Work instruction →
Starting at the top line, return each entry word for word.

Supplied data →
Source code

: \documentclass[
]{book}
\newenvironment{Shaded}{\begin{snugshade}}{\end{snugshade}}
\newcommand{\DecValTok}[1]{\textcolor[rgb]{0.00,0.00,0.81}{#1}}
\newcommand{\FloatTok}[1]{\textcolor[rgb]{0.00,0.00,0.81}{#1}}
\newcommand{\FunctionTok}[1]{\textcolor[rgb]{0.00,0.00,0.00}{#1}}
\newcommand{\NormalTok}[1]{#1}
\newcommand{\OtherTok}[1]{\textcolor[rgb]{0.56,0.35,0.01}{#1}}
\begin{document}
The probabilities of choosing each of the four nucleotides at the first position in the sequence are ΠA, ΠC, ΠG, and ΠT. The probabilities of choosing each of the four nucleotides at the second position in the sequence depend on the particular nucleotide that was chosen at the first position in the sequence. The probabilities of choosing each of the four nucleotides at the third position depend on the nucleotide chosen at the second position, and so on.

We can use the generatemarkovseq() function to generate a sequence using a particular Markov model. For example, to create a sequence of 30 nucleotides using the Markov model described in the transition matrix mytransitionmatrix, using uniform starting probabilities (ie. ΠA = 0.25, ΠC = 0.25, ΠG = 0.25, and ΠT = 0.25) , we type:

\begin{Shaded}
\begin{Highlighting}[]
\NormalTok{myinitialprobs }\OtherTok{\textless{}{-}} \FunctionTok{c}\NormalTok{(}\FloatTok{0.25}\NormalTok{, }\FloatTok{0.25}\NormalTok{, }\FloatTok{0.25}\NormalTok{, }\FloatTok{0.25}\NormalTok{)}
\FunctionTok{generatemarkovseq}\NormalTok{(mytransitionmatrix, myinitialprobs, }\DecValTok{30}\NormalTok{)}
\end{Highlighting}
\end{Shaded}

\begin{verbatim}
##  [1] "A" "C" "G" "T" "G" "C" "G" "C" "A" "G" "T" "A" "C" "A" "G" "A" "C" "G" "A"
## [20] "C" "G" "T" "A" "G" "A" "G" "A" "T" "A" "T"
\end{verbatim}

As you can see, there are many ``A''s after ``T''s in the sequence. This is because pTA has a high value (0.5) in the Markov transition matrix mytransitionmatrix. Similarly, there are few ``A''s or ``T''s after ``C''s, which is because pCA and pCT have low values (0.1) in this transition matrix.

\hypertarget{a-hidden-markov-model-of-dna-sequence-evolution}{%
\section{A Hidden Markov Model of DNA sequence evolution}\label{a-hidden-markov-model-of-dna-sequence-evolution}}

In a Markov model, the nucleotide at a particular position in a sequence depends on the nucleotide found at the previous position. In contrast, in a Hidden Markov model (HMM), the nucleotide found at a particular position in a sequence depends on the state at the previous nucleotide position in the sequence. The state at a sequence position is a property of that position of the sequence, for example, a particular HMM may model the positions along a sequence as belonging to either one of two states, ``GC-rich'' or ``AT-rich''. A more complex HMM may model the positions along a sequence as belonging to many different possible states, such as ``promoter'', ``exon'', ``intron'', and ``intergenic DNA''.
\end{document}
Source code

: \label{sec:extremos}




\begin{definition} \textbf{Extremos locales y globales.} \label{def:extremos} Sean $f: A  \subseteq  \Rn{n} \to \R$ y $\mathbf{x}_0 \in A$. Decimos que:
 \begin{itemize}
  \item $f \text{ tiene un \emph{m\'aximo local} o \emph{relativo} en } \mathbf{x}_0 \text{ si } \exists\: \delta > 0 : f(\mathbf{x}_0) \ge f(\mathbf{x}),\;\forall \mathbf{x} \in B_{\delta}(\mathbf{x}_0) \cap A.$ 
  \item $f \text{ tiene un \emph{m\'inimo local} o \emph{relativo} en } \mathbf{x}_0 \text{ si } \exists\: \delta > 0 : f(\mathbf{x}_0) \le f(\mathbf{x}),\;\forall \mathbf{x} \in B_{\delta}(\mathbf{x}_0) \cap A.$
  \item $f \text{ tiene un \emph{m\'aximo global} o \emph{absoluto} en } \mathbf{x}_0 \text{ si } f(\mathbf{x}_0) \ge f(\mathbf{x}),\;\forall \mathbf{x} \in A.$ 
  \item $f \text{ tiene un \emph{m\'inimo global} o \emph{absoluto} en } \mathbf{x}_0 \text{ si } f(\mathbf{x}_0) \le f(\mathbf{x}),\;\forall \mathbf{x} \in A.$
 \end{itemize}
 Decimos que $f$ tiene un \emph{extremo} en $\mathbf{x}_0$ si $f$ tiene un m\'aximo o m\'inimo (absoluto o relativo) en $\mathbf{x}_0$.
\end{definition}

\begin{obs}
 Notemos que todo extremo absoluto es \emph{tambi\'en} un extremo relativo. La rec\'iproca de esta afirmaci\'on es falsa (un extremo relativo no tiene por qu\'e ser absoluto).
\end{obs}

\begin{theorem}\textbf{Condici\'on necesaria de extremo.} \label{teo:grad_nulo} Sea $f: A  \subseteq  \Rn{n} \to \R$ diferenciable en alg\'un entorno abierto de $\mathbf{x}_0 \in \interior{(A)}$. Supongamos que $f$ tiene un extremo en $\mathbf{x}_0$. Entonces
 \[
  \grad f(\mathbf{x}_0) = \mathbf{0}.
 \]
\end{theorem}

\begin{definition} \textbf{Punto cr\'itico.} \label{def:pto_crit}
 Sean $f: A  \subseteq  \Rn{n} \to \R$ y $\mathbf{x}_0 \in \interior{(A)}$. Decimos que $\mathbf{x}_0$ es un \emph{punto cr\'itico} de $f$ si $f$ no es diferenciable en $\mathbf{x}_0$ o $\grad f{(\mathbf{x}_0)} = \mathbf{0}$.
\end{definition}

Solved problem →
Source code

: \documentclass[
]{book}
\newenvironment{Shaded}{\begin{snugshade}}{\end{snugshade}}
\newcommand{\DecValTok}[1]{\textcolor[rgb]{0.00,0.00,0.81}{#1}}
\newcommand{\FloatTok}[1]{\textcolor[rgb]{0.00,0.00,0.81}{#1}}
\newcommand{\FunctionTok}[1]{\textcolor[rgb]{0.00,0.00,0.00}{#1}}
\newcommand{\NormalTok}[1]{#1}
\newcommand{\OtherTok}[1]{\textcolor[rgb]{0.56,0.35,0.01}{#1}}
\begin{document}
The probabilities of choosing each of the four nucleotides at the first position in the sequence are ΠA, ΠC, ΠG, and ΠT. The probabilities of choosing each of the four nucleotides at the second position in the sequence depend on the particular nucleotide that was chosen at the first position in the sequence. The probabilities of choosing each of the four nucleotides at the third position depend on the nucleotide chosen at the second position, and so on.

We can use the generatemarkovseq() function to generate a sequence using a particular Markov model. For example, to create a sequence of 30 nucleotides using the Markov model described in the transition matrix mytransitionmatrix, using uniform starting probabilities (ie. ΠA = 0.25, ΠC = 0.25, ΠG = 0.25, and ΠT = 0.25) , we type:

\begin{Shaded}
\begin{Highlighting}[]
\NormalTok{myinitialprobs }\OtherTok{\textless{}{-}} \FunctionTok{c}\NormalTok{(}\FloatTok{0.25}\NormalTok{, }\FloatTok{0.25}\NormalTok{, }\FloatTok{0.25}\NormalTok{, }\FloatTok{0.25}\NormalTok{)}
\FunctionTok{generatemarkovseq}\NormalTok{(mytransitionmatrix, myinitialprobs, }\DecValTok{30}\NormalTok{)}
\end{Highlighting}
\end{Shaded}

\begin{verbatim}
##  [1] "A" "C" "G" "T" "G" "C" "G" "C" "A" "G" "T" "A" "C" "A" "G" "A" "C" "G" "A"
## [20] "C" "G" "T" "A" "G" "A" "G" "A" "T" "A" "T"
\end{verbatim}

As you can see, there are many ``A''s after ``T''s in the sequence. This is because pTA has a high value (0.5) in the Markov transition matrix mytransitionmatrix. Similarly, there are few ``A''s or ``T''s after ``C''s, which is because pCA and pCT have low values (0.1) in this transition matrix.

\hypertarget{a-hidden-markov-model-of-dna-sequence-evolution}{%
\section{A Hidden Markov Model of DNA sequence evolution}\label{a-hidden-markov-model-of-dna-sequence-evolution}}

In a Markov model, the nucleotide at a particular position in a sequence depends on the nucleotide found at the previous position. In contrast, in a Hidden Markov model (HMM), the nucleotide found at a particular position in a sequence depends on the state at the previous nucleotide position in the sequence. The state at a sequence position is a property of that position of the sequence, for example, a particular HMM may model the positions along a sequence as belonging to either one of two states, ``GC-rich'' or ``AT-rich''. A more complex HMM may model the positions along a sequence as belonging to many different possible states, such as ``promoter'', ``exon'', ``intron'', and ``intergenic DNA''.
\end{document}
Source code

: \label{sec:extremos}




\begin{definition} \textbf{Extremos locales y globales.} \label{def:extremos} Sean $f: A  \subseteq  \Rn{n} \to \R$ y $\mathbf{x}_0 \in A$. Decimos que:
 \begin{itemize}
  \item $f \text{ tiene un \emph{m\'aximo local} o \emph{relativo} en } \mathbf{x}_0 \text{ si } \exists\: \delta > 0 : f(\mathbf{x}_0) \ge f(\mathbf{x}),\;\forall \mathbf{x} \in B_{\delta}(\mathbf{x}_0) \cap A.$ 
  \item $f \text{ tiene un \emph{m\'inimo local} o \emph{relativo} en } \mathbf{x}_0 \text{ si } \exists\: \delta > 0 : f(\mathbf{x}_0) \le f(\mathbf{x}),\;\forall \mathbf{x} \in B_{\delta}(\mathbf{x}_0) \cap A.$
  \item $f \text{ tiene un \emph{m\'aximo global} o \emph{absoluto} en } \mathbf{x}_0 \text{ si } f(\mathbf{x}_0) \ge f(\mathbf{x}),\;\forall \mathbf{x} \in A.$ 
  \item $f \text{ tiene un \emph{m\'inimo global} o \emph{absoluto} en } \mathbf{x}_0 \text{ si } f(\mathbf{x}_0) \le f(\mathbf{x}),\;\forall \mathbf{x} \in A.$
 \end{itemize}
 Decimos que $f$ tiene un \emph{extremo} en $\mathbf{x}_0$ si $f$ tiene un m\'aximo o m\'inimo (absoluto o relativo) en $\mathbf{x}_0$.
\end{definition}

\begin{obs}
 Notemos que todo extremo absoluto es \emph{tambi\'en} un extremo relativo. La rec\'iproca de esta afirmaci\'on es falsa (un extremo relativo no tiene por qu\'e ser absoluto).
\end{obs}

\begin{theorem}\textbf{Condici\'on necesaria de extremo.} \label{teo:grad_nulo} Sea $f: A  \subseteq  \Rn{n} \to \R$ diferenciable en alg\'un entorno abierto de $\mathbf{x}_0 \in \interior{(A)}$. Supongamos que $f$ tiene un extremo en $\mathbf{x}_0$. Entonces
 \[
  \grad f(\mathbf{x}_0) = \mathbf{0}.
 \]
\end{theorem}

\begin{definition} \textbf{Punto cr\'itico.} \label{def:pto_crit}
 Sean $f: A  \subseteq  \Rn{n} \to \R$ y $\mathbf{x}_0 \in \interior{(A)}$. Decimos que $\mathbf{x}_0$ es un \emph{punto cr\'itico} de $f$ si $f$ no es diferenciable en $\mathbf{x}_0$ o $\grad f{(\mathbf{x}_0)} = \mathbf{0}$.
\end{definition}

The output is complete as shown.